In fact, I remember in Diana's workshop, the rule of thumb is that 90% fail.  And the remaining 10% looked a little sickly too.   And you have to realize that 100% of these people are smart, decent folks dedicated to making things work. "

Bummer, because as you say there is too much manual labor to (happily) do alone. We need each other. There has to be a way.

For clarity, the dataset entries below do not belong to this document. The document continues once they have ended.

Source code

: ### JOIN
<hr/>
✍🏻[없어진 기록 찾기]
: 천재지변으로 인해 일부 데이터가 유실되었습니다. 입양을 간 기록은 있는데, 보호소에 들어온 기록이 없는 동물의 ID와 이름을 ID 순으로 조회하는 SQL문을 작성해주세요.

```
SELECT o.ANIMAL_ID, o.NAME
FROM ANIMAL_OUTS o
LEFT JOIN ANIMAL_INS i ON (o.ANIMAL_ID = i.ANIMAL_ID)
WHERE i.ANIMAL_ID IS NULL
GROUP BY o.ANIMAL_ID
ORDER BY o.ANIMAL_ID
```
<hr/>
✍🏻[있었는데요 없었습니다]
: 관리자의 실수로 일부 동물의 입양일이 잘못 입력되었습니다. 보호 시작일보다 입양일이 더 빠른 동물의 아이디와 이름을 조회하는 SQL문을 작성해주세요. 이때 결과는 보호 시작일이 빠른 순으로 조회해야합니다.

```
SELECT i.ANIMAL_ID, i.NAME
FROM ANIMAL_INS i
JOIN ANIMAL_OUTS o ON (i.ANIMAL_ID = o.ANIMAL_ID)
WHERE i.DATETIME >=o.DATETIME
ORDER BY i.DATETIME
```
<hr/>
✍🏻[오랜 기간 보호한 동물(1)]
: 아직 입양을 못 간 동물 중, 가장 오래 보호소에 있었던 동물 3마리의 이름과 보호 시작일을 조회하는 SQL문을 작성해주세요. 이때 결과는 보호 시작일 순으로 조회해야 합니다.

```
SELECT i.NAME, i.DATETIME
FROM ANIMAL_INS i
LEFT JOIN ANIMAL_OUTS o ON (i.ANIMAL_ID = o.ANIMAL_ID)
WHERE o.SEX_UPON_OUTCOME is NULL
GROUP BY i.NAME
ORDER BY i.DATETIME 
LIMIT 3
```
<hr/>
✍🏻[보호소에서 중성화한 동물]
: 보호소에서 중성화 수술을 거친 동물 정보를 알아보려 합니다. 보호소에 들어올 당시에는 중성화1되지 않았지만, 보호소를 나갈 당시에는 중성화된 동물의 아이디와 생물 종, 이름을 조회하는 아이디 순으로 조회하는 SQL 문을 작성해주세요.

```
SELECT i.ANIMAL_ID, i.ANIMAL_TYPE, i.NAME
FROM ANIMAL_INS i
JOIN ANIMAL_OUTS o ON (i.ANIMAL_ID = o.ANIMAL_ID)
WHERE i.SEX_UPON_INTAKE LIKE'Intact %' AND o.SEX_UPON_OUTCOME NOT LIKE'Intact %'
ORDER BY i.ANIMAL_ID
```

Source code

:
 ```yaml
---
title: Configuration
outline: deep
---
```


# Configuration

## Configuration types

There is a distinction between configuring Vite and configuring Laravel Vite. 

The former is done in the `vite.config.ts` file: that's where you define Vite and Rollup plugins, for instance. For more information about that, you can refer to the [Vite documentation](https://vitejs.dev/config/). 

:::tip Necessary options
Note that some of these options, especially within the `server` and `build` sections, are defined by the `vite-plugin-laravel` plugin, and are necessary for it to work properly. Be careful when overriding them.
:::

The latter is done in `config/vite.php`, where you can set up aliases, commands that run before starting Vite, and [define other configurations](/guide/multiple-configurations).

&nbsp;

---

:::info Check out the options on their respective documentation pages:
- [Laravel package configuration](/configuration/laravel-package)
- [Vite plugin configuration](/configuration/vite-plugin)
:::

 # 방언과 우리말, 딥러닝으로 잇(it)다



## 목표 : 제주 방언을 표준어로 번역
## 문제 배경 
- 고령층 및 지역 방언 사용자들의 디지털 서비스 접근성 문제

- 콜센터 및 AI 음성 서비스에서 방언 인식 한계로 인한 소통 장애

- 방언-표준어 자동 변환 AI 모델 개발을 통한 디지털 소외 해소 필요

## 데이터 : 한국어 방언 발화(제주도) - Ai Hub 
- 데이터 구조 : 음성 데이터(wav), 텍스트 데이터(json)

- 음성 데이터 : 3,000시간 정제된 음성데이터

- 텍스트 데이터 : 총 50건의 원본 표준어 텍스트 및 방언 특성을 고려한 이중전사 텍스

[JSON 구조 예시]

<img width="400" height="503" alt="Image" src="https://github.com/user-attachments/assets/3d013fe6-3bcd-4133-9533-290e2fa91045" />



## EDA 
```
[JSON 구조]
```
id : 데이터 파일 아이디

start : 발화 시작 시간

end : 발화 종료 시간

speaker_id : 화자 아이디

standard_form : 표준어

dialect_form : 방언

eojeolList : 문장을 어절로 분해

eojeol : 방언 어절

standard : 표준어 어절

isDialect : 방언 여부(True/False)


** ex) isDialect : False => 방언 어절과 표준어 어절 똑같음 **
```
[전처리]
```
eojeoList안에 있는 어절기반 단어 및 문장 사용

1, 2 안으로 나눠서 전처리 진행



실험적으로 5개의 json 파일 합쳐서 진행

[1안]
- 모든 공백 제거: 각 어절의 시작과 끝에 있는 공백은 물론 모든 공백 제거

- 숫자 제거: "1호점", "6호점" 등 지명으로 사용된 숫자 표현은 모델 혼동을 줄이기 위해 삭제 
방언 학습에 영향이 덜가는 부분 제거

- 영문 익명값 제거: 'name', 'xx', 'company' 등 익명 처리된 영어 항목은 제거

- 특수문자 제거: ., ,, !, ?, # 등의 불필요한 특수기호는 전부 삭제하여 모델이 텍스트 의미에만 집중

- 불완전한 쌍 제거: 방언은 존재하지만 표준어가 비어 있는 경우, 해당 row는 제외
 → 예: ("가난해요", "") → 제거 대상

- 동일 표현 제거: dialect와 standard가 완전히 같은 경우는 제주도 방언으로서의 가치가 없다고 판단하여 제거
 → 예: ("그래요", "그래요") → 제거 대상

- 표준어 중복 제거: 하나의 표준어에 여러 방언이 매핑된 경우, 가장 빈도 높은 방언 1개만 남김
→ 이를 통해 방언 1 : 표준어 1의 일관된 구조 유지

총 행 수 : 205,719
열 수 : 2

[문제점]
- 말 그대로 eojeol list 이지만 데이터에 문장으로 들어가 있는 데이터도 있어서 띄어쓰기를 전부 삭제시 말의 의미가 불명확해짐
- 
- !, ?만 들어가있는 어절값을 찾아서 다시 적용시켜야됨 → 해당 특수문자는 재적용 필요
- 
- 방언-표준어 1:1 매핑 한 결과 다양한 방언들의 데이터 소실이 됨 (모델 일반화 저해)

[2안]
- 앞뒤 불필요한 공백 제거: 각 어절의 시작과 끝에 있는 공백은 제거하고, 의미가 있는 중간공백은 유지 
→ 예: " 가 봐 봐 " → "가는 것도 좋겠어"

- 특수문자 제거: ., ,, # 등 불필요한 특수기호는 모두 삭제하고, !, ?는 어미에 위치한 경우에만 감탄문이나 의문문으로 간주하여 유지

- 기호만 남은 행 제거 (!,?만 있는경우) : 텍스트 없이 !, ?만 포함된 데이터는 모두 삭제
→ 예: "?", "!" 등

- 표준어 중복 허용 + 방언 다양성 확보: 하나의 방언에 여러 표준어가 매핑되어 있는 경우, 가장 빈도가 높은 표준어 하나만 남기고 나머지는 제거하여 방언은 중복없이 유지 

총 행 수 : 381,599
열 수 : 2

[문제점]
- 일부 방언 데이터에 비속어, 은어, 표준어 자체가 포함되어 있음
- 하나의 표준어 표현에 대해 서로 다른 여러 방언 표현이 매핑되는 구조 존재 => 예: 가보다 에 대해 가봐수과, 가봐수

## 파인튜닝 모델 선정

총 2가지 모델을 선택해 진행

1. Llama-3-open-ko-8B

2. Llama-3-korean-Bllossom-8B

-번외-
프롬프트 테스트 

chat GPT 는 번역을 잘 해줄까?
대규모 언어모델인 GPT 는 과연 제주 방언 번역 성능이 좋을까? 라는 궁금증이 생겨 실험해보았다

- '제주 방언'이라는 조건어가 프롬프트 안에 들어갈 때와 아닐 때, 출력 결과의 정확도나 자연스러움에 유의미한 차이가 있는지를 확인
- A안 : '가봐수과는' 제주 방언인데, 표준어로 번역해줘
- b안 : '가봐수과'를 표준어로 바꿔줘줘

Having been married 21 years to only ONE person, I cannot imagine how it works being in a commtted long-term relationship with many others unless it was a business arrangement. Daniel Quinn talks about running a business cooperatively.  Also I read that Russian peasants had an elaborate system of common ownership called the Mir or obschina for hundreds of years.

   Must we accept that Americans somehow cannot make this succeed!
10 years ago
  We ought to remember that according to anthropological evidence, genetically modern humans lived cooperatively for tens of thousands of years.
  To over- simplify, agricultural surplus leads to math and written language, money, population explosion, and armies, cities and Empire soon follow. The Romans had democracy, central heating, hot baths and indoor toilets, but revolution and the plague nipped that in the bud for  the next  2000 years.
  Its pretty interesting to think about COLLAPSE and what keeps groups of people viable in a particular way of life.
  I think Paul was asking, what works? Why? How?
  I enjoy reading about 19th century Utopian communities, such as the Amana colony on Wikipedia.